The motivation is simple: English is the most used language at an international level and the most used in the HEMA community, both to share the results of ongoing research and in interactions between HEMA practitioners from different countries at various events or competitions.

Middle High German is used by all serious HEMA practitioners that practice the Liechtenauer (German School) tradition to refer to concepts and techniques in that tradition, because it is the language in which the historical sources we work with were written, and because there are still debates regarding the accuracy of the translation of these specific terms into modern English, as there are several alternatives.

In this context, in order to minimize any risk of inaccuracy, we have created our curriculum directly in modern English, with the equivalent terms for those specific concepts also attached in Middle High German, in square brackets [ ] and written in blue next to the English terms, so that our students can quickly familiarize themselves with this way of working, be able to participate in international HEMA events (especially seminars) and interact with their colleagues from abroad in a language common to both parties.


Not only the curriculum on this site, but also the actual lessons are taught in the classroom with the names of the concepts in English and Middle High German, although the rest of the information is predominantly presented in Romanian. Of course, for any doubts, the students may ask the instructors for additional explanations.

🧾Our curriculum reflects our current interpretations of the concepts and techniques that make up the Longsword discipline in the Liechtenauer tradition. But because we are constantly working on testing and refining them, as are our colleagues in other clubs that take HEMA seriously, it is quite possible that these interpretations will change and, consequently, the theoretical concepts and practical implementation will also change in accordance with the new interpretations.

🧾Another important aspect to clarify is that the society of the timeframe in which the sources we are working on were written (approximately the 14th-15th centuries), was functioning according to other paradigms.


Specifically, those to whom the fighting treaties were intended for were actually training for combat with weapons from a very young age (sometimes as young as 8 years old).


Thus, basic concepts that would be extremely important for someone who has never had any contact with Longsword combat are unfortunately not explained in the sources!


All these basic concepts (posture, footwork, how to grip the weapon etc.) were extrapolated by the HEMA Instructors of each club as they knew best, via comparison with other martial arts and with modern discoveries in science (anatomy, biomechanics, sports analysis, etc.). And they have been empirically tested in the gym to find the best solution.


This is also the situation with us at our Club. So for all the concepts where you do not see the equivalent term in Middle High German, the explanation is that that concept is not described in detail in the sources.

🧾The concepts in our curriculum are organized into sections (chapters) that have their own title and sometimes sub-sections (sub-chapters) that also have their own title.


For example, the ways in which the weapon can be gripped are brought together under the section: "Types of Grips". But there are several ways to grip the weapon with the dominant hand (right for right handed fencers), and several ways to position the non-dominant hand (left for right-handed fencers) relative to the dominant hand, on the grip.

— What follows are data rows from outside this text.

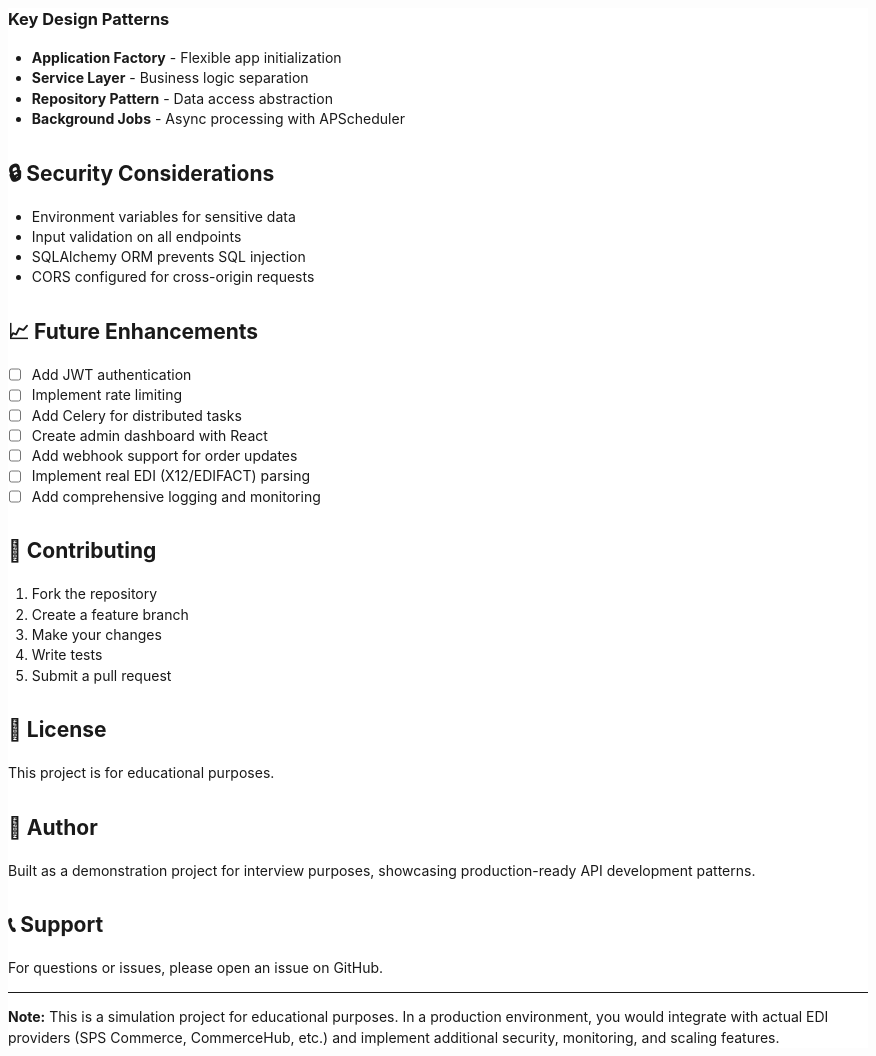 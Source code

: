 ### Key Design Patterns

- **Application Factory** - Flexible app initialization
- **Service Layer** - Business logic separation
- **Repository Pattern** - Data access abstraction
- **Background Jobs** - Async processing with APScheduler

## 🔒 Security Considerations

- Environment variables for sensitive data
- Input validation on all endpoints
- SQLAlchemy ORM prevents SQL injection
- CORS configured for cross-origin requests

## 📈 Future Enhancements

- [ ] Add JWT authentication
- [ ] Implement rate limiting
- [ ] Add Celery for distributed tasks
- [ ] Create admin dashboard with React
- [ ] Add webhook support for order updates
- [ ] Implement real EDI (X12/EDIFACT) parsing
- [ ] Add comprehensive logging and monitoring

## 🤝 Contributing

1. Fork the repository
2. Create a feature branch
3. Make your changes
4. Write tests
5. Submit a pull request

## 📝 License

This project is for educational purposes.

## 👤 Author

Built as a demonstration project for interview purposes, showcasing production-ready API development patterns.

## 📞 Support

For questions or issues, please open an issue on GitHub.

---

**Note:** This is a simulation project for educational purposes. In a production environment, you would integrate with actual EDI providers (SPS Commerce, CommerceHub, etc.) and implement additional security, monitoring, and scaling features.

So, within this section, there are also sub-sections "Types of Grips for the Dominant Hand" and "Types of Grips for the Relation Between the Dominant Hand and the Non-Dominant Hand".


🧾Another important note here is that although all of the dominant hand grips, as in the example above, are part of the same conceptual section, they are not taught in the same lesson!

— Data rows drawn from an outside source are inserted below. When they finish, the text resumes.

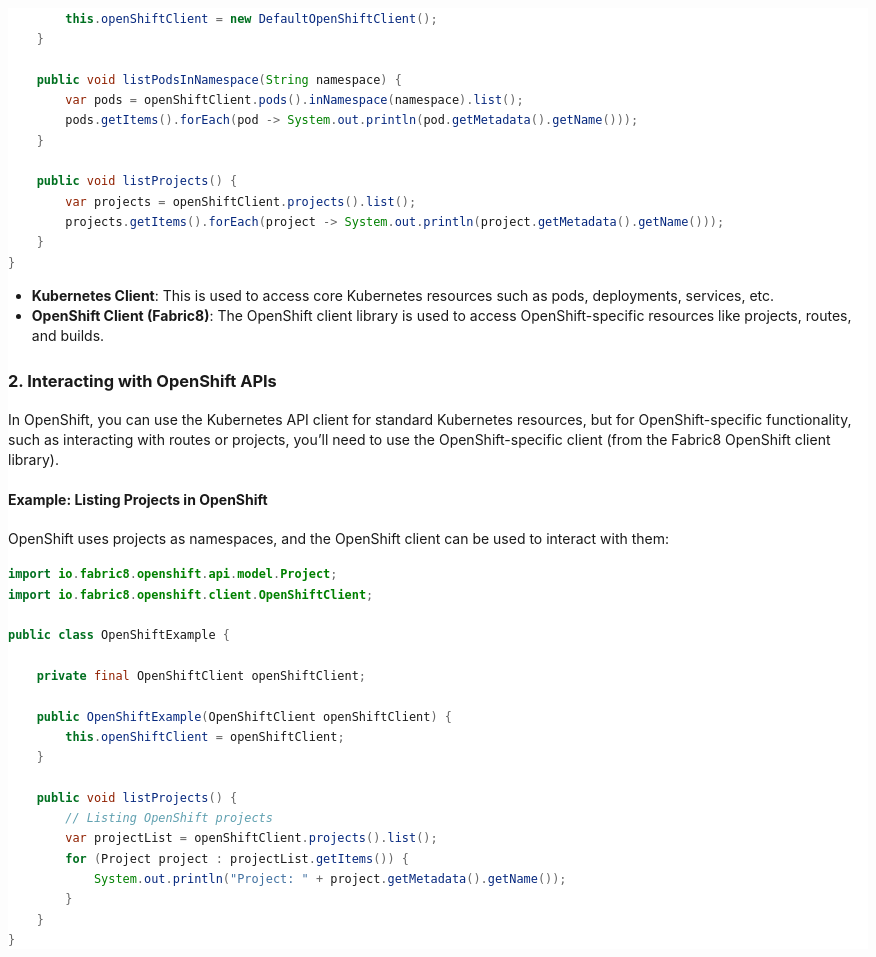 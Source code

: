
   ```java
           this.openShiftClient = new DefaultOpenShiftClient();
       }

       public void listPodsInNamespace(String namespace) {
           var pods = openShiftClient.pods().inNamespace(namespace).list();
           pods.getItems().forEach(pod -> System.out.println(pod.getMetadata().getName()));
       }

       public void listProjects() {
           var projects = openShiftClient.projects().list();
           projects.getItems().forEach(project -> System.out.println(project.getMetadata().getName()));
       }
   }
   ```

   - **Kubernetes Client**: This is used to access core Kubernetes resources such as pods, deployments, services, etc.
   - **OpenShift Client (Fabric8)**: The OpenShift client library is used to access OpenShift-specific resources like projects, routes, and builds.

### 2. **Interacting with OpenShift APIs**

In OpenShift, you can use the Kubernetes API client for standard Kubernetes resources, but for OpenShift-specific functionality, such as interacting with routes or projects, you’ll need to use the OpenShift-specific client (from the Fabric8 OpenShift client library).

#### Example: Listing Projects in OpenShift

OpenShift uses projects as namespaces, and the OpenShift client can be used to interact with them:

```java
import io.fabric8.openshift.api.model.Project;
import io.fabric8.openshift.client.OpenShiftClient;

public class OpenShiftExample {

    private final OpenShiftClient openShiftClient;

    public OpenShiftExample(OpenShiftClient openShiftClient) {
        this.openShiftClient = openShiftClient;
    }

    public void listProjects() {
        // Listing OpenShift projects
        var projectList = openShiftClient.projects().list();
        for (Project project : projectList.getItems()) {
            System.out.println("Project: " + project.getMetadata().getName());
        }
    }
}
```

That is because some of them are used for different techniques, taught at different levels of study.


So, it is quite possible that you will come across the same title or subtitle several times, in different lessons and with different, related concepts. Because the order in which the curriculum is presented here is the actual order of instruction and in which the students will go through the concepts and techniques while training in the Academic study branch, in order to achieve an efficient progression from simple to complex.


🧾To sum up, the concepts of the Curriculum are divided for each Theme (lesson) into "Drilled" and "Auxiliary".

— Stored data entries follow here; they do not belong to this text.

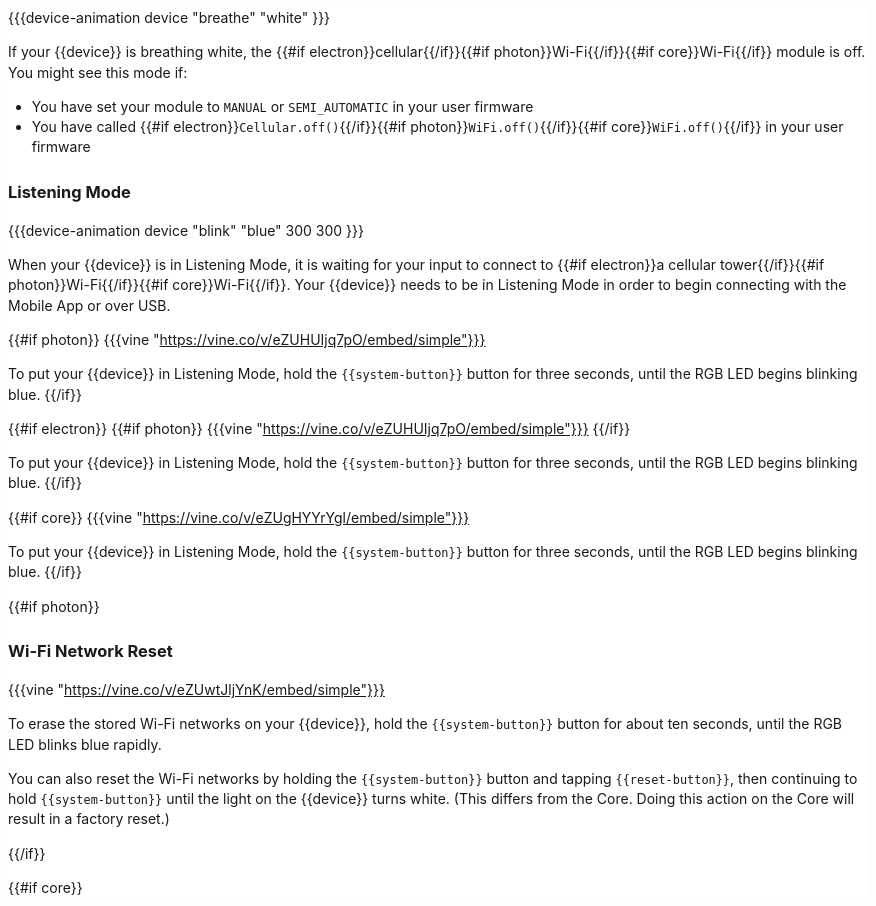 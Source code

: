 
{{{device-animation device "breathe" "white" }}}

If your {{device}} is breathing white, the {{#if electron}}cellular{{/if}}{{#if photon}}Wi-Fi{{/if}}{{#if core}}Wi-Fi{{/if}} module is off. You might see this mode if:

- You have set your module to `MANUAL` or `SEMI_AUTOMATIC` in your user firmware
- You have called {{#if electron}}`Cellular.off()`{{/if}}{{#if photon}}`WiFi.off()`{{/if}}{{#if core}}`WiFi.off()`{{/if}} in your user firmware


### Listening Mode

{{{device-animation device "blink" "blue" 300 300 }}}

When your {{device}} is in Listening Mode, it is waiting for your input to connect to {{#if electron}}a cellular tower{{/if}}{{#if photon}}Wi-Fi{{/if}}{{#if core}}Wi-Fi{{/if}}. Your {{device}} needs to be in Listening Mode in order to begin connecting with the Mobile App or over USB.

{{#if photon}}
{{{vine "https://vine.co/v/eZUHUIjq7pO/embed/simple"}}}

To put your {{device}} in Listening Mode, hold the `{{system-button}}` button for three seconds, until the RGB LED begins blinking blue.
{{/if}}

{{#if electron}}
{{#if photon}}
{{{vine "https://vine.co/v/eZUHUIjq7pO/embed/simple"}}}
{{/if}}

To put your {{device}} in Listening Mode, hold the `{{system-button}}` button for three seconds, until the RGB LED begins blinking blue.
{{/if}}

{{#if core}}
{{{vine "https://vine.co/v/eZUgHYYrYgl/embed/simple"}}}

To put your {{device}} in Listening Mode, hold the `{{system-button}}` button for three seconds, until the RGB LED begins blinking blue.
{{/if}}


{{#if photon}}

### Wi-Fi Network Reset

{{{vine "https://vine.co/v/eZUwtJljYnK/embed/simple"}}}

To erase the stored Wi-Fi networks on your {{device}}, hold the `{{system-button}}` button for about ten seconds, until the RGB LED blinks blue rapidly.

You can also reset the Wi-Fi networks by holding the `{{system-button}}` button and tapping `{{reset-button}}`, then continuing to hold `{{system-button}}` until the light on the {{device}} turns white. (This differs from the Core. Doing this action on the Core will result in a factory reset.)

{{/if}}

{{#if core}}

As their names suggest, "Drilled" refers to those that the students will study during a particular Theme, through specific practical exercises, and "Auxilliary" are important concepts for a technique, but taught in relation to it, without specific practical exercises.

Metoda IWHA

IWHA Method

The IWHA method consists of the pedagogical principles that we generally apply while training in order to achieve our goal of transferring knowledge and skills as effectively as possible to as many Students as possible, regardless of their anatomy and experience.


These principles are: 


1. The Isolation Principle


2. The Principle of Evolution from Simple to Complex


3. The Static // Dynamic binomial


4. The Technique // Reaction binomial

1. The Isolation Principle

Any technique in the full set we have available in the Longsword Sword discipline is a complex matter (although it may not seem like it!). Both from the point of view of the movements that must be executed and chained correctly, with their parameters within certain precise limits, as well as from the point of view of the correct unfolding of these movements on the axis of time, at the right moments.

Because of this, we at IWHA believe that the most effective way to teach someone a technique is to break it down into the smallest possible components that make it up. And then to isolate each element separately and teach it in this way, in isolation, until the Student has assimilated it and can execute it correctly.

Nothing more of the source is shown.